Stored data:
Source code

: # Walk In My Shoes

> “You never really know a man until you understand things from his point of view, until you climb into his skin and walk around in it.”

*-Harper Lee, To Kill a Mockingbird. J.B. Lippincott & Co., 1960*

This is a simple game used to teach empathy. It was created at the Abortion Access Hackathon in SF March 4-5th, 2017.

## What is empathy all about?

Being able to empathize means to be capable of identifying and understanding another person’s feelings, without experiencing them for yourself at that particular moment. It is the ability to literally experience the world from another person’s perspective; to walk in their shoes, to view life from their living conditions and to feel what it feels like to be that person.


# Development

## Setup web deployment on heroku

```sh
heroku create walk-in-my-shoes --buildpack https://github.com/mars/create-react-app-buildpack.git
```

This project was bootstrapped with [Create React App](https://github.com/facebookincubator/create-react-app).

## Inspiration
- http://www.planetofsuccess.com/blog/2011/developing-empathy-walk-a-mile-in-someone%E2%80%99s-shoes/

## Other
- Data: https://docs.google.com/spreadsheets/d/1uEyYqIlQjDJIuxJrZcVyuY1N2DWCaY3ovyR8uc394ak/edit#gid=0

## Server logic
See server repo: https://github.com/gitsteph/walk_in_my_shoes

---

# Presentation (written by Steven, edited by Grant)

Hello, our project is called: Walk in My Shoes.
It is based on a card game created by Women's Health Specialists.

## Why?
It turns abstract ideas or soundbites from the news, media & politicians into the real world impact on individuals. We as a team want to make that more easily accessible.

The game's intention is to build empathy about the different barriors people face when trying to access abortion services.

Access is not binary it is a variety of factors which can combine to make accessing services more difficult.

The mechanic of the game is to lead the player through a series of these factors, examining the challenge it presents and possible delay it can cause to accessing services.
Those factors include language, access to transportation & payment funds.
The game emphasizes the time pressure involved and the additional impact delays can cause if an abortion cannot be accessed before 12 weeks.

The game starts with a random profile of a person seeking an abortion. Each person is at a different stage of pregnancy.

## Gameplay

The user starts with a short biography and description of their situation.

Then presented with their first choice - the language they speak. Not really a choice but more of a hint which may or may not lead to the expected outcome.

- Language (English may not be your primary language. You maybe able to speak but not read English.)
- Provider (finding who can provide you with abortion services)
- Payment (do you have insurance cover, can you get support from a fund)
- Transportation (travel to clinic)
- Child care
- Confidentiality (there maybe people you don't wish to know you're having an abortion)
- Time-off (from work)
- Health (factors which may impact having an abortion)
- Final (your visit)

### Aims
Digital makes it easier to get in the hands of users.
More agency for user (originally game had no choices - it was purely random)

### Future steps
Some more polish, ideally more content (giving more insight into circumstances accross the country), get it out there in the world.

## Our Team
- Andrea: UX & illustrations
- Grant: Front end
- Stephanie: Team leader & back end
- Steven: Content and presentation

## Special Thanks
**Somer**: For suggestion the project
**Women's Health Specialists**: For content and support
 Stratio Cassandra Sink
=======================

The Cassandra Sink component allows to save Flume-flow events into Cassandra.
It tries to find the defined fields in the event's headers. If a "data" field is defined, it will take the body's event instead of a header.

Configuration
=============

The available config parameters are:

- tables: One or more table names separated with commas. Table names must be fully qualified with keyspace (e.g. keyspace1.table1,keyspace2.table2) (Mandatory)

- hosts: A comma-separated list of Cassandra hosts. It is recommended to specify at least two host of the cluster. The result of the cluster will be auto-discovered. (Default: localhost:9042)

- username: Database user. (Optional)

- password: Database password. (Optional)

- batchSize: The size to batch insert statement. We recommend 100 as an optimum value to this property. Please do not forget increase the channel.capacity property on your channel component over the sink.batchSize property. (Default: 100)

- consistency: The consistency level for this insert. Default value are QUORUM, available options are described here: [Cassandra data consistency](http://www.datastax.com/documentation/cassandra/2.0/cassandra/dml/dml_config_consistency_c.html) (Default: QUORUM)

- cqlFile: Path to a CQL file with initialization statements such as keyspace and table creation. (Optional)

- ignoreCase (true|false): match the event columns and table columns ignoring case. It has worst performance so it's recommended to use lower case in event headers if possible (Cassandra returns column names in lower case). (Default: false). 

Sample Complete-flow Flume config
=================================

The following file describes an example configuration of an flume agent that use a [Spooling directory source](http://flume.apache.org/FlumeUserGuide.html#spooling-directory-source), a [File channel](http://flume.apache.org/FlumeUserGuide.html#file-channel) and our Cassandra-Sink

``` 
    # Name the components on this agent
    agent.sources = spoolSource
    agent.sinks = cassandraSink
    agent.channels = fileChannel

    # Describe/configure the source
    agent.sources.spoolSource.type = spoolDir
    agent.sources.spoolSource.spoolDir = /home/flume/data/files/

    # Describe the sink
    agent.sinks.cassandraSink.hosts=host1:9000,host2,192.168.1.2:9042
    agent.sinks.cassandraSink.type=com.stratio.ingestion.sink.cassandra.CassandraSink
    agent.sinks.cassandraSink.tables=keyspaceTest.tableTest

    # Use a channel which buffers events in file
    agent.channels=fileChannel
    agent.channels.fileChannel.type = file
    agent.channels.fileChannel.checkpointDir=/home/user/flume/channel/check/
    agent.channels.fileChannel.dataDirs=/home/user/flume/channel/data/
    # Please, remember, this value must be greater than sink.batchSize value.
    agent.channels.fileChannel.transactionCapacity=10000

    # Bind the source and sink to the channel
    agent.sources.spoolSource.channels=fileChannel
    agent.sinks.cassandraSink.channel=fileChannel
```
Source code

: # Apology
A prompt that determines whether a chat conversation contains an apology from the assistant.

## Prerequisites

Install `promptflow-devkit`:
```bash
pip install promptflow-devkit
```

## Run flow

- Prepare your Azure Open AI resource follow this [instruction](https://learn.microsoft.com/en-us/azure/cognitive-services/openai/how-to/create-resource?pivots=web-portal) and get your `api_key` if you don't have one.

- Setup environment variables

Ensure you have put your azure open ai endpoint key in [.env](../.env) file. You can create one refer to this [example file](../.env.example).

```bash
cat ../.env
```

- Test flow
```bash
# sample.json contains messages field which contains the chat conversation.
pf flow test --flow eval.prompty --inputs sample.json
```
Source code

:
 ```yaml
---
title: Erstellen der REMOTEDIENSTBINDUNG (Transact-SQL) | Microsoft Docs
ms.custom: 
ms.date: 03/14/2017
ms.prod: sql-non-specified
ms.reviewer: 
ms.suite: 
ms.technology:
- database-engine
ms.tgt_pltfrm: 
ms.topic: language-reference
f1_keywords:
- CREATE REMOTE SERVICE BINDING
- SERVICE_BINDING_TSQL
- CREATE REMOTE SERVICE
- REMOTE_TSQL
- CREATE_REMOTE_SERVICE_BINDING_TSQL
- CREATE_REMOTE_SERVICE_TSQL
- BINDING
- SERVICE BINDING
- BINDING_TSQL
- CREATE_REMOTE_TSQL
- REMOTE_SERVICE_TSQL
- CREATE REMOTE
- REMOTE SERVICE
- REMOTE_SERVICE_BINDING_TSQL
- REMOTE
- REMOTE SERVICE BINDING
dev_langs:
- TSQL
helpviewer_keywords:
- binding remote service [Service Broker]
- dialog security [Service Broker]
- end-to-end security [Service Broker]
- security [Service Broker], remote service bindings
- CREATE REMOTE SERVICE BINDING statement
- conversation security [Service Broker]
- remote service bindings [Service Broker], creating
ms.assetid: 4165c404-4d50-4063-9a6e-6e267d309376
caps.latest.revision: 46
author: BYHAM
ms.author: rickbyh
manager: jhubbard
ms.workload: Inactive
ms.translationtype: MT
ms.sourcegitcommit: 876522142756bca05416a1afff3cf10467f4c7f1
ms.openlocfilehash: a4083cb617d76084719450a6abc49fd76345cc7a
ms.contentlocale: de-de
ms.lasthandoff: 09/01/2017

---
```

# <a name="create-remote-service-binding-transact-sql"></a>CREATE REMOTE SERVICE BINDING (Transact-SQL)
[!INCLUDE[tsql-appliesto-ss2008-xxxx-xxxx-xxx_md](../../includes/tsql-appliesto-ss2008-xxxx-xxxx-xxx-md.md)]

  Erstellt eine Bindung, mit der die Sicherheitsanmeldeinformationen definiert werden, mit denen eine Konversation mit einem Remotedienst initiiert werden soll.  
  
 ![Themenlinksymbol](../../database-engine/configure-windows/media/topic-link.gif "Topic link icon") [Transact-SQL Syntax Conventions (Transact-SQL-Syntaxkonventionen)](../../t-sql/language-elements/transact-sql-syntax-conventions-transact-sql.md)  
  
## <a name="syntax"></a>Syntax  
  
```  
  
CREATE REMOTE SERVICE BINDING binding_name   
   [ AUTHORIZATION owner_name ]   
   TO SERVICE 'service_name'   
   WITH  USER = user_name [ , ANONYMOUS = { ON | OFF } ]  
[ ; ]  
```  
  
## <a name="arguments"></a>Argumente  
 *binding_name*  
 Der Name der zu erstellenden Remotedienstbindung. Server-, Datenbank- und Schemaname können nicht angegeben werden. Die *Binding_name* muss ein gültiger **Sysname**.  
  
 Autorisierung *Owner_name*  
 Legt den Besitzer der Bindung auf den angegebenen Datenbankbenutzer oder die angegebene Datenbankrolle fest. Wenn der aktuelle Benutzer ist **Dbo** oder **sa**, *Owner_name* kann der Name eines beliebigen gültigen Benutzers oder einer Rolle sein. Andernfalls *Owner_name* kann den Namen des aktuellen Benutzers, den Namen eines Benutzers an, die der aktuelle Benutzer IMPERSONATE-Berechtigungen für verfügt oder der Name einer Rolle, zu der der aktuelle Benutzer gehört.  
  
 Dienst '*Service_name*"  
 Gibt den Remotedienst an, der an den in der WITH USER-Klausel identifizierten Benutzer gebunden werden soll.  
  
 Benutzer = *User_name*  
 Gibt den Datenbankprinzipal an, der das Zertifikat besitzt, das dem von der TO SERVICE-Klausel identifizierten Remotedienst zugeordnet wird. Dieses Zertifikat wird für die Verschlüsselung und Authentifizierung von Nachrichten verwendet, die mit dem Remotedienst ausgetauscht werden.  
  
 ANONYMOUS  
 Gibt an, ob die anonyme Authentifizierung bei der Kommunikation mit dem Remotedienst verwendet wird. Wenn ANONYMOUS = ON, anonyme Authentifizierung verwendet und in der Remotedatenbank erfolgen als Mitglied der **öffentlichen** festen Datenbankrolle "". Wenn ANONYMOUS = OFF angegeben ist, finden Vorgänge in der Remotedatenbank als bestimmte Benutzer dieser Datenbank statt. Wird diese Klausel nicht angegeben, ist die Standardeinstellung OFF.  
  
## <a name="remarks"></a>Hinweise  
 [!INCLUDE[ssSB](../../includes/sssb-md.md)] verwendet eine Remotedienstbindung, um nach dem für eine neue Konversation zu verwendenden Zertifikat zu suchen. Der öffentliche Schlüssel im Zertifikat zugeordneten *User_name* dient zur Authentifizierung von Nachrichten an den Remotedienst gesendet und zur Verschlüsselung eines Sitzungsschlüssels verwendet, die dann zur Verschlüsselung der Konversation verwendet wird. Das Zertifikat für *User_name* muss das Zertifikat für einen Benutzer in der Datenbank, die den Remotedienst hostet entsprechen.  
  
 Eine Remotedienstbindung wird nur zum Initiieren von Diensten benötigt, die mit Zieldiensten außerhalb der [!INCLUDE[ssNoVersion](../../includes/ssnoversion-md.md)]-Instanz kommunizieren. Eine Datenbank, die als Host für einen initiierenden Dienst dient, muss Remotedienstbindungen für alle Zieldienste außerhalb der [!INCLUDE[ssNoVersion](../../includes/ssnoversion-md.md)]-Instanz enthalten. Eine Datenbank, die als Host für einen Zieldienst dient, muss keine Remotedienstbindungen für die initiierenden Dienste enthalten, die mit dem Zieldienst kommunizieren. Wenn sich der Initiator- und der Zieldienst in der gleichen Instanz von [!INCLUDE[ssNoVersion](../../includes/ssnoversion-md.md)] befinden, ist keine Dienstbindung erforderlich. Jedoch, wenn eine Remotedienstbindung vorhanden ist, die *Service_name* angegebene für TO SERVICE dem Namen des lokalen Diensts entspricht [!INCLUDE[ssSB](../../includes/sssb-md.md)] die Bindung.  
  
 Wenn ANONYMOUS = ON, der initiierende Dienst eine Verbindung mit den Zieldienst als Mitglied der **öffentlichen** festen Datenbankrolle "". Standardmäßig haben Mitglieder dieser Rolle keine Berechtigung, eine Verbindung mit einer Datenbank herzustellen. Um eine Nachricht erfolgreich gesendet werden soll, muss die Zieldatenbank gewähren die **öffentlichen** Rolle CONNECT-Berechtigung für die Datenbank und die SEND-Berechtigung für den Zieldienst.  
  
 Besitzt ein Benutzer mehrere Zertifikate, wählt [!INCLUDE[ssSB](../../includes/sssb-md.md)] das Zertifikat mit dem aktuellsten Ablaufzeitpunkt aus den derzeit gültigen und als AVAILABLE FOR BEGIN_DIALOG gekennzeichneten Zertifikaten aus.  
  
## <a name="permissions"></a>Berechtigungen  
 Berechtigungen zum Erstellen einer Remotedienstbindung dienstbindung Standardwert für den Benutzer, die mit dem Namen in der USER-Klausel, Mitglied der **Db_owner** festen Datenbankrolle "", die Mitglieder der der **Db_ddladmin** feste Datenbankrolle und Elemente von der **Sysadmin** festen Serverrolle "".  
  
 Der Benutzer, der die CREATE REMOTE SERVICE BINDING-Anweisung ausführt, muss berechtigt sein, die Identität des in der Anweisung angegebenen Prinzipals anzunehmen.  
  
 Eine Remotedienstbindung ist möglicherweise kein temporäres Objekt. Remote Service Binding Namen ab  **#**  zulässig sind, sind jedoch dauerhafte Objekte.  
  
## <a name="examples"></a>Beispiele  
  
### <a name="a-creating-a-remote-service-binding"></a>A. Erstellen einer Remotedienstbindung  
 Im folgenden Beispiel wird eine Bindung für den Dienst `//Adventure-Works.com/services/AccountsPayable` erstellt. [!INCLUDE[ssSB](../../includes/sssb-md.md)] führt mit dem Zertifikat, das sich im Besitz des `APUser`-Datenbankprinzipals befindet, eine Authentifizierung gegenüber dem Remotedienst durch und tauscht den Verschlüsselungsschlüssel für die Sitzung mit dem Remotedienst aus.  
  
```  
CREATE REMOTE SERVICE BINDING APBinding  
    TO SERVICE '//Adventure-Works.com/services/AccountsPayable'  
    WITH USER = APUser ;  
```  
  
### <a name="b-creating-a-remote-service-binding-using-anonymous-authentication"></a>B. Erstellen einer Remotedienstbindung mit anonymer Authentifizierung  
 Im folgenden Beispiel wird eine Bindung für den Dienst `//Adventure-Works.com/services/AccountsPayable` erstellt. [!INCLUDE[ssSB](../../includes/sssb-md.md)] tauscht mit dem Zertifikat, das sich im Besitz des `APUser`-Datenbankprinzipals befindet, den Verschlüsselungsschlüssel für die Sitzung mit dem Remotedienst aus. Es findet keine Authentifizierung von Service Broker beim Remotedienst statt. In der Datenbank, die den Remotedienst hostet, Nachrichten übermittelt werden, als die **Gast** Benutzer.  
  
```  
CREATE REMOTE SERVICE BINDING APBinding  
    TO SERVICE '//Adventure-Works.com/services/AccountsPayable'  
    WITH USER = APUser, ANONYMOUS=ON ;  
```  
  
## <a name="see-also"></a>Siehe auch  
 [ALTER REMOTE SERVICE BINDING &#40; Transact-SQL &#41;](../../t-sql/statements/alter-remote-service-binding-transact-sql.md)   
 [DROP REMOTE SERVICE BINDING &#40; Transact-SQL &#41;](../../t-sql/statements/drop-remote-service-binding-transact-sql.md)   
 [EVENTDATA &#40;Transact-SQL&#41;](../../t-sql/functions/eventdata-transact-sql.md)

▶ **PROBLEM REQUIREMENTS**: Counting only lines of the data above that hold "json", report the total and nothing else.

▶ **REPLY TO THE TASK**: 2